Wotif tips north Queensland as the best spot for a warm-weather winter break, with the best prices and availability in Mackay and Townsville, where accommodation averages $149 and $154 per night respectively, and Cairns also offering reasonable availability and rates.
Darwin and Katherine are also good options for warmer weather, though you will need to factor in car hire costs, which start at around $100 a day, according to price comparison site Kayak.
In Western Australia, Wotif say there is still good availability (and good weather) on the Coral Coast, though accommodation prices average around $209 per night.
It is also worth considering rolling your hire car and accommodation costs into one by renting a caravan or RV. Rates at caravan parks tend to be much cheaper than hotels, or even free. Vans can be booked through traditional rental car services, or through peer-to-peer renting website Camplify.

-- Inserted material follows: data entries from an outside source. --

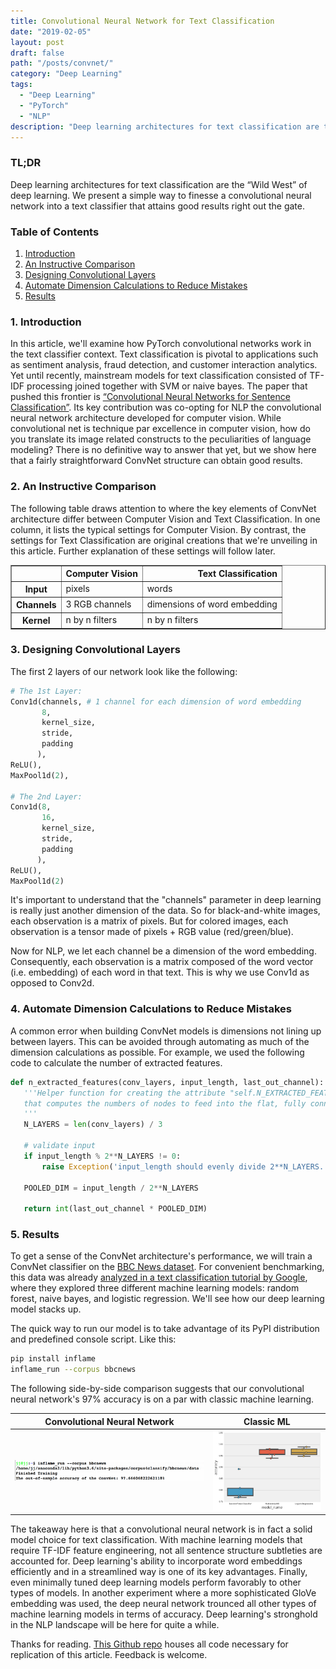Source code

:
 ```yaml
---
title: Convolutional Neural Network for Text Classification
date: "2019-02-05"
layout: post
draft: false
path: "/posts/convnet/"
category: "Deep Learning"
tags:
  - "Deep Learning"
  - "PyTorch"
  - "NLP"
description: "Deep learning architectures for text classification are the “Wild West” of deep learning. We present a simple way to finesse a convolutional neural network into a text classifier that attains good results right out the gate."
---
```


### **TL;DR**
Deep learning architectures for text classification are the “Wild West” of deep learning. We present a simple way to finesse a convolutional neural network into a text classifier that attains good results right out the gate.

### **Table of Contents**
1. [Introduction](#intro)
2. [An Instructive Comparison](#comparison)
3. [Designing Convolutional Layers](#design)
4. [Automate Dimension Calculations to Reduce Mistakes](#dimension)
5. [Results](#results)

### **1. Introduction** <a name="intro"></a>
In this article, we'll examine how PyTorch convolutional networks work in the text classifier context. Text classification is pivotal to applications such as sentiment analysis, fraud detection, and customer interaction analytics. Yet until recently, mainstream models for text classification consisted of TF-IDF processing joined together with SVM or naive bayes. The paper that pushed this frontier is [“Convolutional Neural Networks for Sentence Classification”](https://arxiv.org/abs/1408.5882). Its key contribution was co-opting for NLP the convolutional neural network architecture developed for computer vision. While convolutional net is technique par excellence in computer vision, how do you translate its image related constructs to the peculiarities of language modeling? There is no definitive way to answer that yet, but we show here that a fairly straightforward ConvNet structure can obtain good results.

### **2. An Instructive Comparison** <a name="comparison"></a>
The following table draws attention to where the key elements of ConvNet architecture differ between Computer Vision and Text Classification. In one column, it lists the typical settings for Computer Vision. By contrast, the settings for Text Classification are original creations that we're unveiling in this article. Further explanation of these settings will follow later. 

<div>
<style scoped>
    .dataframe tbody tr th:only-of-type {
        vertical-align: middle;
    }

    .dataframe tbody tr th {
        vertical-align: top;
    }

    .dataframe thead th {
        text-align: right;
    }
</style>
<table border="1" class="dataframe">
  <thead>
    <tr style="text-align: right;">
      <th></th>
      <th>Computer Vision</th>
      <th>Text Classification</th>
    </tr>
  </thead>
  <tbody>
    <tr>
      <th>Input</th>
      <td>pixels</td>
      <td>words</td>
    </tr>
    <tr>
      <th>Channels</th>
      <td>3 RGB channels</td>
      <td>dimensions of word embedding</td>
    </tr>
    <tr>
      <th>Kernel</th>
      <td>n by n filters</td>
      <td>n by n filters</td>
    </tr>
  </tbody>
</table>
</div>

### **3. Designing Convolutional Layers** <a name="design"></a>
The first 2 layers of our network look like the following:

```python
# The 1st Layer:
Conv1d(channels, # 1 channel for each dimension of word embedding
       8, 
       kernel_size, 
       stride,
       padding
      ),
ReLU(),
MaxPool1d(2),

# The 2nd Layer:
Conv1d(8, 
       16, 
       kernel_size,
       stride, 
       padding
      ),
ReLU(),
MaxPool1d(2)
```

It's important to understand that the "channels" parameter in deep learning is really just another dimension of the data. So for black-and-white images, each observation is a matrix of pixels. But for colored images, each observation is a tensor made of pixels + RGB value (red/green/blue).

Now for NLP, we let each channel be a dimension of the word embedding. Consequently, each observation is a matrix composed of the word vector (i.e. embedding) of each word in that text. This is why we use Conv1d as opposed to Conv2d.

### **4. Automate Dimension Calculations to Reduce Mistakes** <a name="dimension"></a>
A common error when building ConvNet models is dimensions not lining up between layers. This can be avoided through automating as much of the dimension calculations as possible. For example, we used the following code to calculate the number of extracted features.

```python
def n_extracted_features(conv_layers, input_length, last_out_channel):
   '''Helper function for creating the attribute "self.N_EXTRACTED_FEATURES"
   that computes the numbers of nodes to feed into the flat, fully connected layer.
   '''
   N_LAYERS = len(conv_layers) / 3

   # validate input
   if input_length % 2**N_LAYERS != 0:
       raise Exception('input_length should evenly divide 2**N_LAYERS.')

   POOLED_DIM = input_length / 2**N_LAYERS

   return int(last_out_channel * POOLED_DIM)
```

### **5. Results** <a name="results"></a>
To get a sense of the ConvNet architecture's performance, we will train a ConvNet classifier on the [BBC News dataset](http://mlg.ucd.ie/datasets/bbc.html). For convenient benchmarking, this data was already [analyzed in a text classification tutorial by Google](https://cloud.google.com/blog/products/gcp/problem-solving-with-ml-automatic-document-classification), where they explored three different machine learning models: random forest, naive bayes, and logistic regression. We'll see how our deep learning model stacks up.

The quick way to run our model is to take advantage of its PyPI distribution and predefined console script. Like this:

```sh
pip install inflame
inflame_run --corpus bbcnews
```

The following side-by-side comparison suggests that our convolutional neural network's 97% accuracy is on a par with classic machine learning. 

Convolutional Neural Network  |  Classic ML
------------------------------|----------------------------
![](results-bbc.png)          |  ![](results-ml-google.png)

The takeaway here is that a convolutional neural network is in fact a solid model choice for text classification. With machine learning models that require TF-IDF feature engineering, not all sentence structure subtleties are accounted for. Deep learning's ability to incorporate word embeddings efficiently and in a streamlined way is one of its key advantages. Finally, even minimally tuned deep learning models perform favorably to other types of models. In another experiment where a more sophisticated GloVe embedding was used, the deep neural network trounced all other types of machine learning models in terms of accuracy. Deep learning's stronghold in the NLP landscape will be here for quite a while.

Thanks for reading. [This Github repo](https://github.com/zjohn77/inflame) houses all code necessary for replication of this article. Feedback is welcome.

For affordable campsites, try Hipcamp, which has powered and unpowered campsites, pre-set-up tents and even tiny houses on private properties across Australia.
For international trips: be flexible
If you can be flexible with dates, Hahn suggests using Skyscanner’s “whole month” and “cheapest month” search tools.
For those who care more about a journey than a destination, Hahn also recommends using the “everywhere” search, which shows the cheapest available trips both domestically and overseas for the entire month. In July, there are return economy trips available to Malaysia, Thailand, Singapore, New Zealand and Indonesia for under $400.
Stark says “destinations that were popular for their value and ease of experience, such as Bali, Fiji and even Hawaii are still great places for a value-for-money holiday”. He says prices are likely to fall as more destinations ease their travel restrictions, and this will lead to greater competition in the market.
“Mix and matching the airlines and airports you choose to fly with and from can seriously cut costs,” Hahn says. “Flying out with one airline and back with another, or out of one airport and back into another, can save money.”
If you do plan to cobble together your own route, good travel insurance is even more important, as booking through multiple airlines will increase your back-end administrative work if you need to cancel or change plans.
Setting up alerts to track prices over time can also help if you are booking in advance. This can be done on most major travel comparison websites as well as via Google.
When you arrive at your destination you can also save on accommodation costs by considering programs such as house swapping, not-for-profit hospitality exchange network Be Welcome, house or pet minding or a volunteering holiday.